ACTIVITY
In the entries below, which lines run from the one containing "Dados do IMDb**" to the one containing "Como uma das"? Copy exactly those lines, ends included, and no others.

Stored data
Content starts

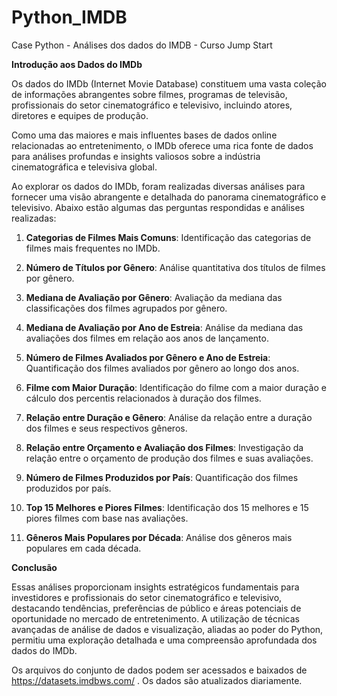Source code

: # Python_IMDB
Case Python - Análises dos dados do IMDB - Curso Jump Start

**Introdução aos Dados do IMDb**

Os dados do IMDb (Internet Movie Database) constituem uma vasta coleção de informações abrangentes sobre filmes, programas de televisão, profissionais do setor cinematográfico e televisivo, incluindo atores, diretores e equipes de produção.   

Como uma das maiores e mais influentes bases de dados online relacionadas ao entretenimento, o IMDb oferece uma rica fonte de dados para análises profundas e insights valiosos sobre a indústria cinematográfica e televisiva global.

Ao explorar os dados do IMDb, foram realizadas diversas análises para fornecer uma visão abrangente e detalhada do panorama cinematográfico e televisivo. Abaixo estão algumas das perguntas respondidas e análises realizadas:

1. **Categorias de Filmes Mais Comuns**: Identificação das categorias de filmes mais frequentes no IMDb.

2. **Número de Títulos por Gênero**: Análise quantitativa dos títulos de filmes por gênero.

3. **Mediana de Avaliação por Gênero**: Avaliação da mediana das classificações dos filmes agrupados por gênero.

4. **Mediana de Avaliação por Ano de Estreia**: Análise da mediana das avaliações dos filmes em relação aos anos de lançamento.

5. **Número de Filmes Avaliados por Gênero e Ano de Estreia**: Quantificação dos filmes avaliados por gênero ao longo dos anos.

6. **Filme com Maior Duração**: Identificação do filme com a maior duração e cálculo dos percentis relacionados à duração dos filmes.

7. **Relação entre Duração e Gênero**: Análise da relação entre a duração dos filmes e seus respectivos gêneros.

8. **Relação entre Orçamento e Avaliação dos Filmes**: Investigação da relação entre o orçamento de produção dos filmes e suas avaliações.

9. **Número de Filmes Produzidos por País**: Quantificação dos filmes produzidos por país.

10. **Top 15 Melhores e Piores Filmes**: Identificação dos 15 melhores e 15 piores filmes com base nas avaliações.

11. **Gêneros Mais Populares por Década**: Análise dos gêneros mais populares em cada década.

**Conclusão**

Essas análises proporcionam insights estratégicos fundamentais para investidores e profissionais do setor cinematográfico e televisivo, destacando tendências, preferências de público e áreas potenciais de oportunidade no mercado de entretenimento. A utilização de técnicas avançadas de análise de dados e visualização, aliadas ao poder do Python, permitiu uma exploração detalhada e uma compreensão aprofundada dos dados do IMDb.

Os arquivos do conjunto de dados podem ser acessados ​​e baixados de https://datasets.imdbws.com/ . 
Os dados são atualizados diariamente.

Content ends

RESPONSE BOX
**Introdução aos Dados do IMDb**

Os dados do IMDb (Internet Movie Database) constituem uma vasta coleção de informações abrangentes sobre filmes, programas de televisão, profissionais do setor cinematográfico e televisivo, incluindo atores, diretores e equipes de produção.   

Como uma das maiores e mais influentes bases de dados online relacionadas ao entretenimento, o IMDb oferece uma rica fonte de dados para análises profundas e insights valiosos sobre a indústria cinematográfica e televisiva global.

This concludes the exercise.